Written by Professor Chris Elliott, Director of the Global Institute for Food Security at Queen’s University Belfast, the report outlines eight pillars of food integrity and calls the government to create a dedicated unit to tackle crime in the food industry, something the government has already reported will be operational by the end of this year. 

While the report describes UK consumers as having one of the safest food supplies in the world, Elliot argues that there is no room for complacency and that while a great deal of work has been done to ensure that Europe’s food is free from chemical and microbiological contamination, much less attention has been focused on food authenticity, food fraud and food crime.

In the report, food fraud is defined as deliberately placing food on the market, for financial gain, with the intention of deceiving the consumer. The report defines the two main types of food fraud as:
1. Sale of food which is unfit and potentially harmful, such as:

  • Recycling of animal by-products back into the food chain
  • Packing and selling of beef and poultry with an unknown origin
  • Knowingly selling goods which are past their “use by” date

2.  Deliberate inaccurate description of food, such as:

  • Products substituted with a cheaper alternative(s)
  • Making false statements about the source of ingredients, i.e. their geographic, plant or animal origin

According to the report, food fraud may also involve the sale of meat from animals that has been stolen and/or illegally slaughtered, as well as wild game animals like deer that may have been poached.

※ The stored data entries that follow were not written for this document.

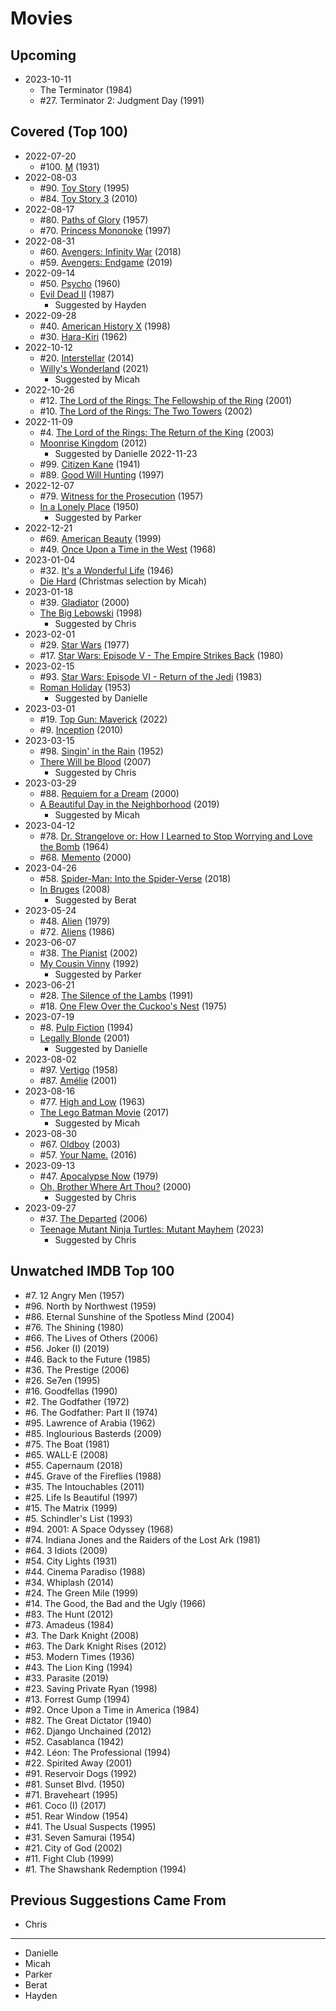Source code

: # Movies

## Upcoming

- 2023-10-11
  - The Terminator (1984)
  - #27. Terminator 2: Judgment Day (1991)


## Covered (Top 100)

- 2022-07-20
  - #100. [M](M.md) (1931)
- 2022-08-03
  - #90. [Toy Story](Toy-Stories.md) (1995)
  - #84. [Toy Story 3](Toy-Stories.md) (2010)
- 2022-08-17
  - #80. [Paths of Glory](Paths-of-Glory.md) (1957)
  - #70. [Princess Mononoke](Princess-Mononoke.md) (1997)
- 2022-08-31
  - #60. [Avengers: Infinity War](Avengers.md) (2018)
  - #59. [Avengers: Endgame](Avengers.md) (2019)
- 2022-09-14
  - #50. [Psycho](Psycho.md) (1960)
  - [Evil Dead II](Evil-Dead-II.md) (1987)
    - Suggested by Hayden
- 2022-09-28
  - #40. [American History X](American-History-X.md) (1998)
  - #30. [Hara-Kiri](HaraKiri.md) (1962)
- 2022-10-12
  - #20. [Interstellar](Interstellar.md) (2014)
  - [Willy's Wonderland](Willys-Wondlerland.md) (2021)
    - Suggested by Micah
- 2022-10-26
  - #12. [The Lord of the Rings: The Fellowship of the Ring](Lord-of-the-Rings.md) (2001)
  - #10. [The Lord of the Rings: The Two Towers](Lord-of-the-Rings.md) (2002)
- 2022-11-09
  - #4. [The Lord of the Rings: The Return of the King](Lord-of-the-Rings.md) (2003)
  - [Moonrise Kingdom](Moonrise-Kingdom.md) (2012)
    - Suggested by Danielle 2022-11-23
  - #99. [Citizen Kane](Citizen-Kane.md) (1941)
  - #89. [Good Will Hunting](Good-Will-Hunting.md) (1997)
- 2022-12-07
  - #79. [Witness for the Prosecution](Witness-for-the-Prosecution.md) (1957)
  - [In a Lonely Place](In-a-Lonely-Place) (1950)
    - Suggested by Parker
- 2022-12-21
  - #69. [American Beauty](American-Beauty.md) (1999)
  - #49. [Once Upon a Time in the West](Once-Upon-a-Time-in-the-West.md) (1968)
- 2023-01-04
  - #32. [It's a Wonderful Life](Its-A-Wonderful-Life.md) (1946)
  - [Die Hard](Die-Hard.md) (Christmas selection by Micah)
- 2023-01-18
  - #39. [Gladiator](Gladiator.md) (2000)
  - [The Big Lebowski](The-Big-Lebowski.md) (1998)
    - Suggested by Chris
- 2023-02-01
  - #29. [Star Wars](Star-Wars.md) (1977)
  - #17. [Star Wars: Episode V - The Empire Strikes Back](Star-Wars.md) (1980)
- 2023-02-15
  - #93. [Star Wars: Episode VI - Return of the Jedi](Star-Wars.md) (1983)
  - [Roman Holiday](Roman-Holiday.md) (1953)
    - Suggested by Danielle
- 2023-03-01
  - #19. [Top Gun: Maverick](Top-Gun-Maverick.md) (2022)
  - #9. [Inception](Inception.md) (2010)
- 2023-03-15
  - #98. [Singin' in the Rain](Singin-in-the-Rain.md) (1952)
  - [There Will be Blood](There-Will-be-Blood.md) (2007)
    - Suggested by Chris
- 2023-03-29
  - #88. [Requiem for a Dream](Requiem-for-a-Dream.md) (2000)
  - [A Beautiful Day in the Neighborhood](A-Beautiful-Day-in-the-Neighborhood.md) (2019)
    - Suggested by Micah
- 2023-04-12
  - #78. [Dr. Strangelove or: How I Learned to Stop Worrying and Love the Bomb](Dr-Strangelove-or-How-I-Learned-to-Stop-Worrying-and-Love-the-Bomb.md) (1964)
  - #68. [Memento](Memento.md) (2000)
- 2023-04-26
  - #58. [Spider-Man: Into the Spider-Verse](Spider-Man-Into-the-Spider-Verse.md) (2018)
  - [In Bruges](In-Bruges.md) (2008)
    - Suggested by Berat
- 2023-05-24
  - #48. [Alien](Alien.md) (1979)
  - #72. [Aliens](Alien.md) (1986)
- 2023-06-07
  - #38. [The Pianist](The-Pianist.md) (2002)
  - [My Cousin Vinny](My-Cousin-Vinny.md) (1992)
    - Suggested by Parker
- 2023-06-21
  - #28. [The Silence of the Lambs](The-Silence-of-the-Lambs.md) (1991)
  - #18. [One Flew Over the Cuckoo's Nest](One-Flew-Over-the-Cuckoos-Nest.md) (1975)
- 2023-07-19
  - #8. [Pulp Fiction](Pulp-Fiction.md) (1994)
  - [Legally Blonde](Legally-Blonde.md) (2001)
    - Suggested by Danielle
- 2023-08-02
  - #97. [Vertigo](Vertigo.md) (1958)
  - #87. [Amélie](Amelie.md) (2001)
- 2023-08-16
  - #77. [High and Low](High-and-Low.md) (1963)
  - [The Lego Batman Movie](The-Lego-Batman-Movie.md) (2017)
    - Suggested by Micah
- 2023-08-30
  - #67. [Oldboy](Oldboy.md) (2003)
  - #57. [Your Name.](Your-Name.md) (2016)
- 2023-09-13
  - #47. [Apocalypse Now](Apocalypse-Now.md) (1979)
  - [Oh, Brother Where Art Thou?](Oh-Brother-Where-Art-Thou.md) (2000)
    - Suggested by Chris
- 2023-09-27
  - #37. [The Departed](The-Departed.md) (2006)
  - [Teenage Mutant Ninja Turtles: Mutant Mayhem](Teenage-Mutant-Ninja-Turtles-Mutant-Mayhem.md) (2023)
    - Suggested by Chris

## Unwatched IMDB Top 100

- #7. 12 Angry Men (1957)
- #96. North by Northwest (1959)
- #86. Eternal Sunshine of the Spotless Mind (2004)
- #76. The Shining (1980)
- #66. The Lives of Others (2006)
- #56. Joker (I) (2019)
- #46. Back to the Future (1985)
- #36. The Prestige (2006)
- #26. Se7en (1995)
- #16. Goodfellas (1990)
- #2. The Godfather (1972)
- #6. The Godfather: Part II (1974)
- #95. Lawrence of Arabia (1962)
- #85. Inglourious Basterds (2009)
- #75. The Boat (1981)
- #65. WALL·E (2008)
- #55. Capernaum (2018)
- #45. Grave of the Fireflies (1988)
- #35. The Intouchables (2011)
- #25. Life Is Beautiful (1997)
- #15. The Matrix (1999)
- #5. Schindler's List (1993)
- #94. 2001: A Space Odyssey (1968)
- #74. Indiana Jones and the Raiders of the Lost Ark (1981)
- #64. 3 Idiots (2009)
- #54. City Lights (1931)
- #44. Cinema Paradiso (1988)
- #34. Whiplash (2014)
- #24. The Green Mile (1999)
- #14. The Good, the Bad and the Ugly (1966)
- #83. The Hunt (2012)
- #73. Amadeus (1984)
- #3. The Dark Knight (2008)
- #63. The Dark Knight Rises (2012)
- #53. Modern Times (1936)
- #43. The Lion King (1994)
- #33. Parasite (2019)
- #23. Saving Private Ryan (1998)
- #13. Forrest Gump (1994)
- #92. Once Upon a Time in America (1984)
- #82. The Great Dictator (1940)
- #62. Django Unchained (2012)
- #52. Casablanca (1942)
- #42. Léon: The Professional (1994)
- #22. Spirited Away (2001)
- #91. Reservoir Dogs (1992)
- #81. Sunset Blvd. (1950)
- #71. Braveheart (1995)
- #61. Coco (I) (2017)
- #51. Rear Window (1954)
- #41. The Usual Suspects (1995)
- #31. Seven Samurai (1954)
- #21. City of God (2002)
- #11. Fight Club (1999)
- #1. The Shawshank Redemption (1994)

## Previous Suggestions Came From

- Chris
---
- Danielle
- Micah
- Parker
- Berat
- Hayden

Food fraud becomes a food crime when it no longer involves a few random acts by “rogues” within the food industry but becomes an organized activity perpetrated by groups who knowingly set out to deceive and or injure those purchasing a food product. Based on these factors, the eight pillars of food integrity included in the Elliot Report are as follows:

  • Consumers First: Government should ensure that the needs of consumers in relation to food safety and food crime prevention are the top priority.
  • Zero Tolerance: Where food fraud or food crime is concerned, even minor dishonesty must be discouraged and the response to major dishonesty deliberately punitive.
  • Intelligence Gathering: There needs to be a shared focus by government and industry on intelligence gathering and sharing.
  • Laboratory Services: Those involved with audit, inspection and enforcement must have access to resilient, sustainable laboratory services that use standardized, validated approaches.
  • Audit: The value of audit and assurance regimes must be recognized in identifying the risk of food crime in supply chains.
  • Government Support: Government support for the integrity and assurance of food supply networks should be kept specific, measurable, attainable, realistic and timely.
  • Leadership: There is a need for clear leadership and coordination of effective investigations and prosecutions relating to food fraud and food crime; the public interest must be recognized by active enforcement and significant penalties for serious food crimes.
  • Crisis Management: Mechanisms must be in place to deal effectively with any serious food safety and/or food crime incident.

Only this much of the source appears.